#### Requirement
Would you copy the records below, exactly and only from their first line through the line containing "Update IDE guide", without any pictures?

(Source data)
● ● ● ● ● ● ●

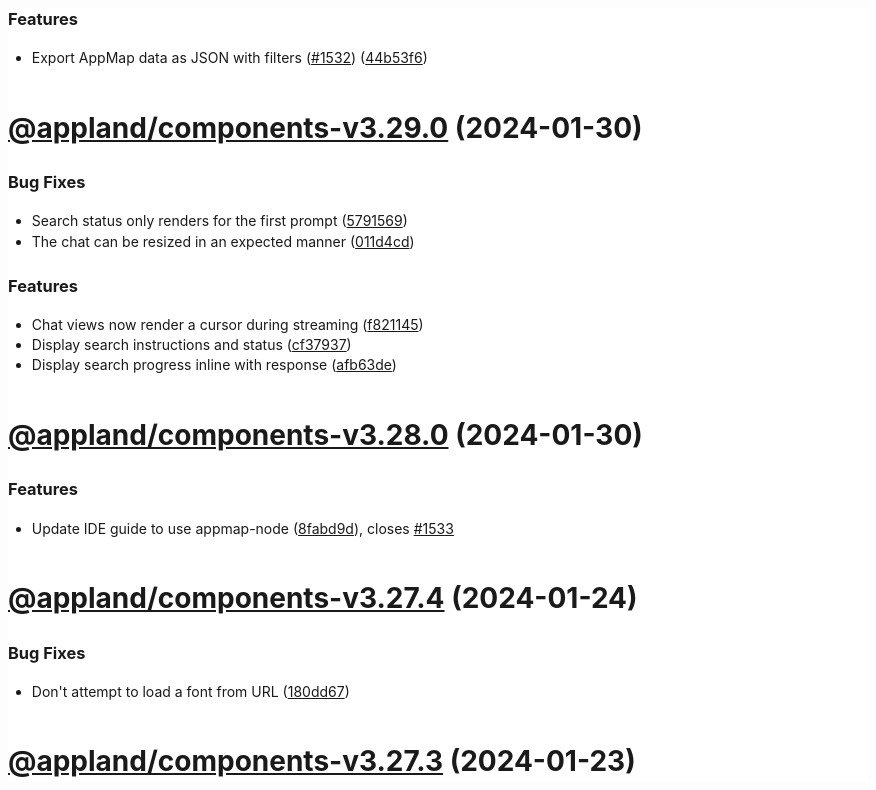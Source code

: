 
### Features

* Export AppMap data as JSON with filters ([#1532](https://github.com/getappmap/appmap-js/issues/1532)) ([44b53f6](https://github.com/getappmap/appmap-js/commit/44b53f608c2fbbcc6dae69723aefe10f3b1589ec))

# [@appland/components-v3.29.0](https://github.com/getappmap/appmap-js/compare/@appland/components-v3.28.0...@appland/components-v3.29.0) (2024-01-30)


### Bug Fixes

* Search status only renders for the first prompt ([5791569](https://github.com/getappmap/appmap-js/commit/57915695dba43274772a9e236be1c3b82478f8c8))
* The chat can be resized in an expected manner ([011d4cd](https://github.com/getappmap/appmap-js/commit/011d4cdd4abfccdd459844abcc50303dbdfd57a2))


### Features

* Chat views now render a cursor during streaming ([f821145](https://github.com/getappmap/appmap-js/commit/f82114501e6d6aa6d7580ec5be4cfc4f9b0a4f10))
* Display search instructions and status ([cf37937](https://github.com/getappmap/appmap-js/commit/cf37937d2560fbb5cdf457812fc4e5b9fb4f0c91))
* Display search progress inline with response ([afb63de](https://github.com/getappmap/appmap-js/commit/afb63dec45dcd90db49a550bc73914063e8ebd6f))

# [@appland/components-v3.28.0](https://github.com/getappmap/appmap-js/compare/@appland/components-v3.27.4...@appland/components-v3.28.0) (2024-01-30)


### Features

* Update IDE guide to use appmap-node ([8fabd9d](https://github.com/getappmap/appmap-js/commit/8fabd9d45b114d5649f47a0b5c9730b9bd2aa842)), closes [#1533](https://github.com/getappmap/appmap-js/issues/1533)

# [@appland/components-v3.27.4](https://github.com/getappmap/appmap-js/compare/@appland/components-v3.27.3...@appland/components-v3.27.4) (2024-01-24)


### Bug Fixes

* Don't attempt to load a font from URL ([180dd67](https://github.com/getappmap/appmap-js/commit/180dd6772f32d3f8db3d87b0bae137d67a3facd3))

# [@appland/components-v3.27.3](https://github.com/getappmap/appmap-js/compare/@appland/components-v3.27.2...@appland/components-v3.27.3) (2024-01-23)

● ● ● ● ● ● ●

#### Answer to the exercise
Source code

: 
### Features

* Export AppMap data as JSON with filters ([#1532](https://github.com/getappmap/appmap-js/issues/1532)) ([44b53f6](https://github.com/getappmap/appmap-js/commit/44b53f608c2fbbcc6dae69723aefe10f3b1589ec))

# [@appland/components-v3.29.0](https://github.com/getappmap/appmap-js/compare/@appland/components-v3.28.0...@appland/components-v3.29.0) (2024-01-30)


### Bug Fixes

* Search status only renders for the first prompt ([5791569](https://github.com/getappmap/appmap-js/commit/57915695dba43274772a9e236be1c3b82478f8c8))
* The chat can be resized in an expected manner ([011d4cd](https://github.com/getappmap/appmap-js/commit/011d4cdd4abfccdd459844abcc50303dbdfd57a2))


### Features

* Chat views now render a cursor during streaming ([f821145](https://github.com/getappmap/appmap-js/commit/f82114501e6d6aa6d7580ec5be4cfc4f9b0a4f10))
* Display search instructions and status ([cf37937](https://github.com/getappmap/appmap-js/commit/cf37937d2560fbb5cdf457812fc4e5b9fb4f0c91))
* Display search progress inline with response ([afb63de](https://github.com/getappmap/appmap-js/commit/afb63dec45dcd90db49a550bc73914063e8ebd6f))

# [@appland/components-v3.28.0](https://github.com/getappmap/appmap-js/compare/@appland/components-v3.27.4...@appland/components-v3.28.0) (2024-01-30)


### Features

* Update IDE guide to use appmap-node ([8fabd9d](https://github.com/getappmap/appmap-js/commit/8fabd9d45b114d5649f47a0b5c9730b9bd2aa842)), closes [#1533](https://github.com/getappmap/appmap-js/issues/1533)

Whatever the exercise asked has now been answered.